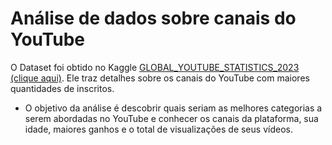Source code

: # Análise de dados sobre canais do YouTube
O Dataset foi obtido no Kaggle [GLOBAL_YOUTUBE_STATISTICS_2023 (clique aqui)](https://www.kaggle.com/datasets/nelgiriyewithana/global-youtube-statistics-2023). Ele traz detalhes sobre os canais do YouTube com maiores quantidades de inscritos.
* O objetivo da análise é descobrir quais seriam as melhores categorias a serem abordadas no YouTube e conhecer os canais da plataforma, sua idade, maiores ganhos e o total de visualizações de seus vídeos.
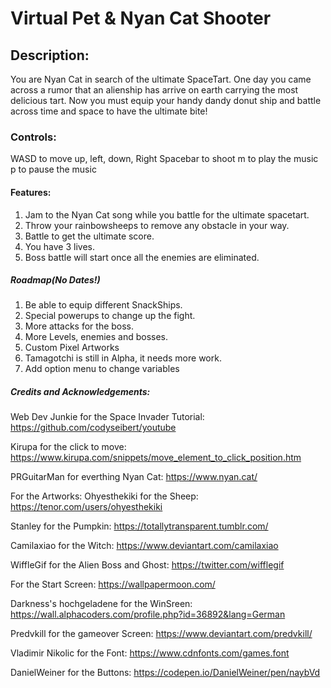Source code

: # Virtual Pet & Nyan Cat Shooter

## Description:
You are Nyan Cat in search of the ultimate SpaceTart. One day you came across a rumor that an alienship has arrive on earth carrying the most delicious tart. Now you must equip your handy dandy donut ship and battle across time and space to have the ultimate bite!

### Controls:
WASD to move up, left, down, Right
Spacebar to shoot
m to play the music
p to pause the music

#### Features:
1. Jam to the Nyan Cat song while you battle for the ultimate spacetart.
2. Throw your rainbowsheeps to remove any obstacle in your way.
3. Battle to get the ultimate score.
4. You have 3 lives.
5. Boss battle will start once all the enemies are eliminated.

##### Roadmap(No Dates!)
1. Be able to equip different SnackShips.
2. Special powerups to change up the fight.
3. More attacks for the boss.
4. More Levels, enemies and bosses.
5. Custom Pixel Artworks
6. Tamagotchi is still in Alpha, it needs more work.
7. Add option menu to change variables

##### Credits and Acknowledgements:
Web Dev Junkie for the Space Invader Tutorial: https://github.com/codyseibert/youtube

Kirupa for the click to move: https://www.kirupa.com/snippets/move_element_to_click_position.htm

PRGuitarMan for everthing Nyan Cat: https://www.nyan.cat/

For the Artworks:
Ohyesthekiki for the Sheep: https://tenor.com/users/ohyesthekiki

Stanley for the Pumpkin: https://totallytransparent.tumblr.com/

Camilaxiao for the Witch: https://www.deviantart.com/camilaxiao

WiffleGif for the Alien Boss and Ghost: https://twitter.com/wifflegif

For the Start Screen: https://wallpapermoon.com/

Darkness's hochgeladene for the WinSreen: https://wall.alphacoders.com/profile.php?id=36892&lang=German

Predvkill for the gameover Screen: https://www.deviantart.com/predvkill/

Vladimir Nikolic for the Font: https://www.cdnfonts.com/games.font

DanielWeiner for the Buttons: https://codepen.io/DanielWeiner/pen/naybVd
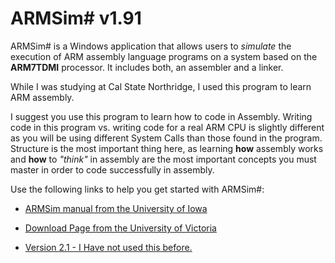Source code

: # ARMSim# v1.91
ARMSim# is a Windows application that allows users to _simulate_ the execution of ARM assembly language programs on a system based on the __ARM7TDMI__ processor. It includes both, an assembler and a linker.

While I was studying at Cal State Northridge, I used this program to learn ARM assembly.

I suggest you use this program to learn how to code in Assembly. Writing code in this program vs. writing code for a real ARM CPU is slightly different as you will be using different System Calls than those found in the program. Structure is the most important thing here, as learning __how__ assembly works and __how__ to _"think"_ in assembly are the most important concepts you must master in order to code successfully in assembly.

Use the following links to help you get started with ARMSim#:

* [ARMSim manual from the University of Iowa](https://connex.csc.uvic.ca/access/content/group/ARMSim/SIMWeb/index.html)

* [Download Page from the University of Victoria](https://connex.csc.uvic.ca/access/content/group/ARMSim/SIMWeb/Downloads.html)

* [Version 2.1 - I Have not used this before.](https://webhome.cs.uvic.ca/~nigelh/ARMSim-V2.1/index.html)
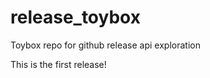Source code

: release_toybox
==============

Toybox repo for github release api exploration

This is the first release!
· · · · · · ·
_TASK INSTRUCTIONS_
Exactly how many lines of the records include "most"? Provide the number by itself.

_RESPONSE BOX_
2